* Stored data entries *
+++++

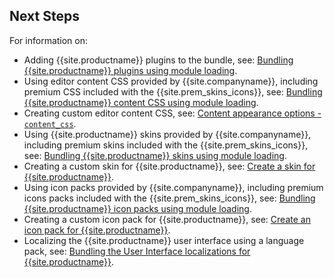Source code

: ## Next Steps

For information on:

- Adding {{site.productname}} plugins to the bundle, see: [Bundling {{site.productname}} plugins using module loading]({{site.baseurl}}/how-to-guides/usage-with-module-loaders/reference/plugins/).
- Using editor content CSS provided by {{site.companyname}}, including premium CSS included with the {{site.prem_skins_icons}}, see: [Bundling {{site.productname}} content CSS using module loading]({{site.baseurl}}/how-to-guides/usage-with-module-loaders/reference/content-css/).
- Creating custom editor content CSS, see: [Content appearance options - `content_css`]({{site.baseurl}}/content/add-css-options/#content_css).
- Using {{site.productname}} skins provided by {{site.companyname}}, including premium skins included with the {{site.prem_skins_icons}}, see: [Bundling {{site.productname}} skins using module loading]({{site.baseurl}}/how-to-guides/usage-with-module-loaders/reference/skins/).
- Creating a custom skin for {{site.productname}}, see: [Create a skin for {{site.productname}}]({{site.baseurl}}/how-to-guides/customizing-the-editor-appearance/creating-a-skin/).
- Using icon packs provided by {{site.companyname}}, including premium icons packs included with the {{site.prem_skins_icons}}, see: [Bundling {{site.productname}} icon packs using module loading]({{site.baseurl}}/how-to-guides/usage-with-module-loaders/reference/icons/).
- Creating a custom icon pack for {{site.productname}}, see: [Create an icon pack for {{site.productname}}]({{site.baseurl}}/how-to-guides/customizing-the-editor-appearance/creating-an-icon-pack/).
- Localizing the {{site.productname}} user interface using a language pack, see: [Bundling the User Interface localizations for {{site.productname}}]({{site.baseurl}}/how-to-guides/usage-with-module-loaders/reference/localization/).
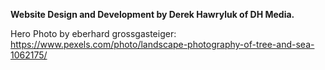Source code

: **Website Design and Development by Derek Hawryluk of DH Media.**

Hero Photo by eberhard grossgasteiger: https://www.pexels.com/photo/landscape-photography-of-tree-and-sea-1062175/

+++++

* TASK DESCRIPTION *
In the answer, the data should reappear exactly, with no pictures.

* WRITTEN ANSWER *
Source code

: ## Next Steps

For information on:

- Adding {{site.productname}} plugins to the bundle, see: [Bundling {{site.productname}} plugins using module loading]({{site.baseurl}}/how-to-guides/usage-with-module-loaders/reference/plugins/).
- Using editor content CSS provided by {{site.companyname}}, including premium CSS included with the {{site.prem_skins_icons}}, see: [Bundling {{site.productname}} content CSS using module loading]({{site.baseurl}}/how-to-guides/usage-with-module-loaders/reference/content-css/).
- Creating custom editor content CSS, see: [Content appearance options - `content_css`]({{site.baseurl}}/content/add-css-options/#content_css).
- Using {{site.productname}} skins provided by {{site.companyname}}, including premium skins included with the {{site.prem_skins_icons}}, see: [Bundling {{site.productname}} skins using module loading]({{site.baseurl}}/how-to-guides/usage-with-module-loaders/reference/skins/).
- Creating a custom skin for {{site.productname}}, see: [Create a skin for {{site.productname}}]({{site.baseurl}}/how-to-guides/customizing-the-editor-appearance/creating-a-skin/).
- Using icon packs provided by {{site.companyname}}, including premium icons packs included with the {{site.prem_skins_icons}}, see: [Bundling {{site.productname}} icon packs using module loading]({{site.baseurl}}/how-to-guides/usage-with-module-loaders/reference/icons/).
- Creating a custom icon pack for {{site.productname}}, see: [Create an icon pack for {{site.productname}}]({{site.baseurl}}/how-to-guides/customizing-the-editor-appearance/creating-an-icon-pack/).
- Localizing the {{site.productname}} user interface using a language pack, see: [Bundling the User Interface localizations for {{site.productname}}]({{site.baseurl}}/how-to-guides/usage-with-module-loaders/reference/localization/).
Source code

: **Website Design and Development by Derek Hawryluk of DH Media.**

Hero Photo by eberhard grossgasteiger: https://www.pexels.com/photo/landscape-photography-of-tree-and-sea-1062175/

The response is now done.